ANSI P Prefix Support:

Added support for ANSI draft project identifiers (P prefix):

ansi_p = Pubid::Ieee.parse("ANSI PN42.34-2015")
ansi_p.publisher  # => "ANSI"
ansi_p.type       # => "P"
ansi_p.to_s       # => "ANSI PN42.34-2015"

Architecture:

All enhancements maintain strict MODEL-DRIVEN architecture: * Corrigendum as proper Lutaml::Model class * Relationships as component objects * MECE organization preserved * Three-layer separation maintained

ASME (American Society of Mechanical Engineers)

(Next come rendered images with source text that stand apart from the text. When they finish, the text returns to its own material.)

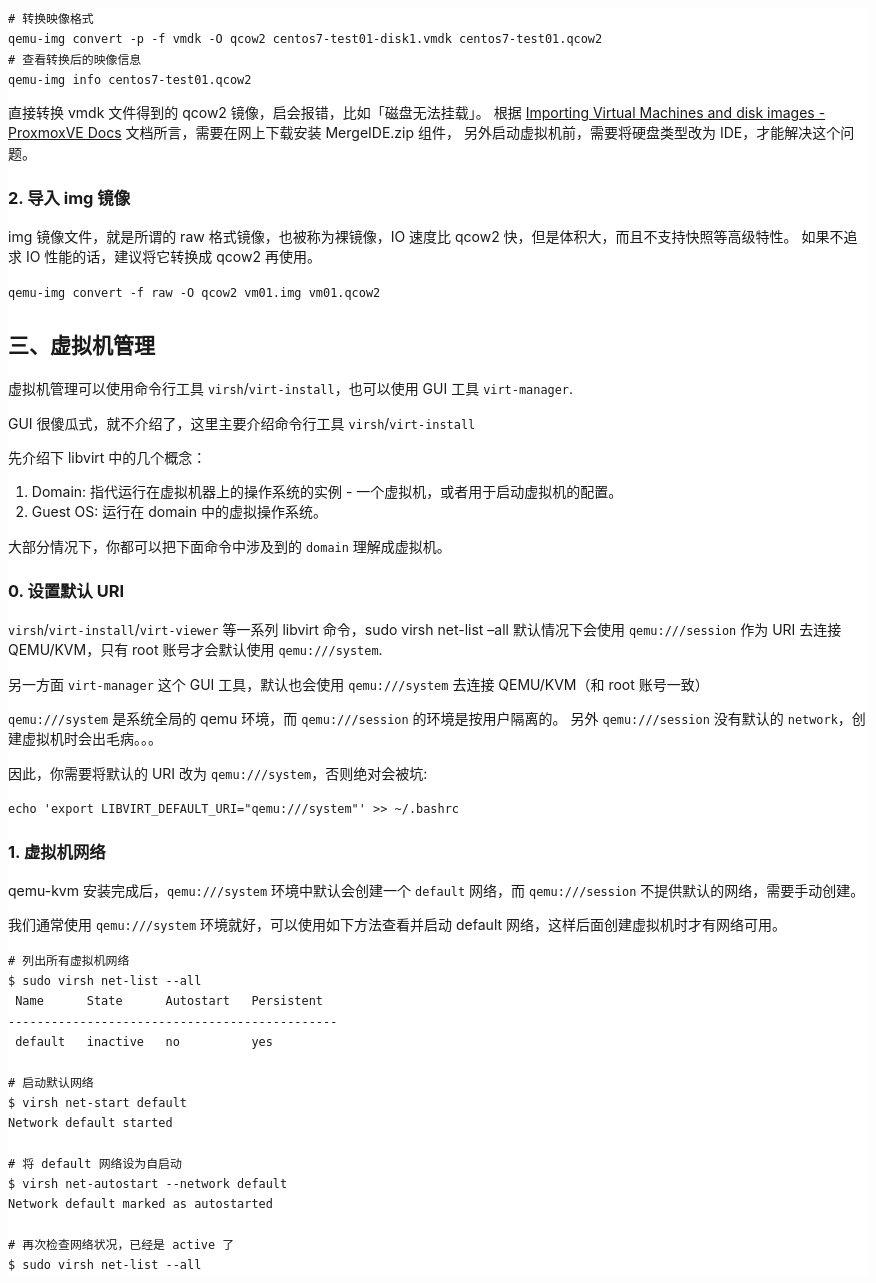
 ```shell
# 转换映像格式
qemu-img convert -p -f vmdk -O qcow2 centos7-test01-disk1.vmdk centos7-test01.qcow2
# 查看转换后的映像信息
qemu-img info centos7-test01.qcow2
```

直接转换 vmdk 文件得到的 qcow2 镜像，启会报错，比如「磁盘无法挂载」。 根据 [Importing Virtual Machines and disk images - ProxmoxVE Docs](https://pve.proxmox.com/pve-docs/chapter-qm.html#_importing_virtual_machines_and_disk_images) 文档所言，需要在网上下载安装 MergeIDE.zip 组件， 另外启动虚拟机前，需要将硬盘类型改为 IDE，才能解决这个问题。

### 2. 导入 img 镜像

img 镜像文件，就是所谓的 raw 格式镜像，也被称为裸镜像，IO 速度比 qcow2 快，但是体积大，而且不支持快照等高级特性。 如果不追求 IO 性能的话，建议将它转换成 qcow2 再使用。

```shell
qemu-img convert -f raw -O qcow2 vm01.img vm01.qcow2
```

## 三、虚拟机管理

虚拟机管理可以使用命令行工具 `virsh`/`virt-install`，也可以使用 GUI 工具 `virt-manager`.

GUI 很傻瓜式，就不介绍了，这里主要介绍命令行工具 `virsh`/`virt-install`

先介绍下 libvirt 中的几个概念：

1.  Domain: 指代运行在虚拟机器上的操作系统的实例 - 一个虚拟机，或者用于启动虚拟机的配置。
2.  Guest OS: 运行在 domain 中的虚拟操作系统。

大部分情况下，你都可以把下面命令中涉及到的 `domain` 理解成虚拟机。

### 0. 设置默认 URI

`virsh`/`virt-install`/`virt-viewer` 等一系列 libvirt 命令，sudo virsh net-list –all 默认情况下会使用 `qemu:///session` 作为 URI 去连接 QEMU/KVM，只有 root 账号才会默认使用 `qemu:///system`.

另一方面 `virt-manager` 这个 GUI 工具，默认也会使用 `qemu:///system` 去连接 QEMU/KVM（和 root 账号一致）

`qemu:///system` 是系统全局的 qemu 环境，而 `qemu:///session` 的环境是按用户隔离的。 另外 `qemu:///session` 没有默认的 `network`，创建虚拟机时会出毛病。。。

因此，你需要将默认的 URI 改为 `qemu:///system`，否则绝对会被坑:

```shell
echo 'export LIBVIRT_DEFAULT_URI="qemu:///system"' >> ~/.bashrc
```

### 1. 虚拟机网络

qemu-kvm 安装完成后，`qemu:///system` 环境中默认会创建一个 `default` 网络，而 `qemu:///session` 不提供默认的网络，需要手动创建。

我们通常使用 `qemu:///system` 环境就好，可以使用如下方法查看并启动 default 网络，这样后面创建虚拟机时才有网络可用。

```shell
# 列出所有虚拟机网络
$ sudo virsh net-list --all
 Name      State      Autostart   Persistent
----------------------------------------------
 default   inactive   no          yes

# 启动默认网络
$ virsh net-start default
Network default started

# 将 default 网络设为自启动
$ virsh net-autostart --network default
Network default marked as autostarted

# 再次检查网络状况，已经是 active 了
$ sudo virsh net-list --all
```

  • Status: ✅ 552/731 (75.51%)

  • Features: BPVC subdivisions, multi-char designators, CSA dual-publishing

  • Architecture: Complete V2 with MODEL-DRIVEN design

ASME Code Structure

ASME uses a designator + number system with special BPVC handling:

Standard Format:

ASME {DESIGNATOR}{NUMBER}-{YEAR}

Examples:
ASME B16.5-2020                    # Single-letter designator
ASME PTC-1-2022                    # Multi-char designator (Performance Test Code)
ASME Y14.43-2011                   # Alphanumeric number
ASME A17.1/CSA B44-2022            # CSA dual-published

BPVC (Boiler & Pressure Vessel Code) Format:

ASME BPVC.{SECTION}[.{SUBSECTION}][.{CODE}]-{YEAR}

Dotted Notation Examples:
ASME BPVC.I-2021                   # Section I only
ASME BPVC.III.1.NB-2021            # Section III, Subsection 1, Code NB
ASME BPVC.CC.BPV-2021              # Case Code BPV

Special Variants:
ASME BPVC COMPLETE CODE BIND-2019  # Complete code set
ASME BPVC-CC-BPV-2019              # Dash notation variant
Table 5. BPVC Components
Component Description

Roman Numerals

I through XIII for main sections

Letter Codes

NB, NC, ND, NE, NF, NG, NCA, NCD, BPV, SSC, NUC

Case Codes

CC.CODE format for special case rulings

Multi-Character Designators:

ASME uses 23+ multi-character codes for specialized document types:

Code Full Name

PTC

Performance Test Code

PVHO

Pressure Vessels for Human Occupancy

PCC

Post-Construction Code

NQA

Nuclear Quality Assurance

V&V

Verification & Validation

RA, QME, BTH, BPE, OM

And 18+ other specialized codes

Additional Features: - Reaffirmation notation: (R2020) - Language codes: (SPANISH) - Draft years: 20XX, 202X - Revision notes: [Draft Proposed Revision of…​]

Usage Examples
require 'pubid/asme'

# Parse standard code
id = Pubid::Asme.parse("ASME B16.5-2020")
id.code.designator  # => "B"
id.code.number      # => "16.5"
id.year             # => "2020"
id.to_s             # => "ASME B16.5-2020"

# Parse BPVC subdivision
bpvc = Pubid::Asme.parse("ASME BPVC.III.1.NB-2021")
bpvc.code.designator  # => "BPVC.III.1.NB"
bpvc.code.number      # => ""
bpvc.year             # => "2021"
bpvc.to_s             # => "ASME BPVC.III.1.NB-2021"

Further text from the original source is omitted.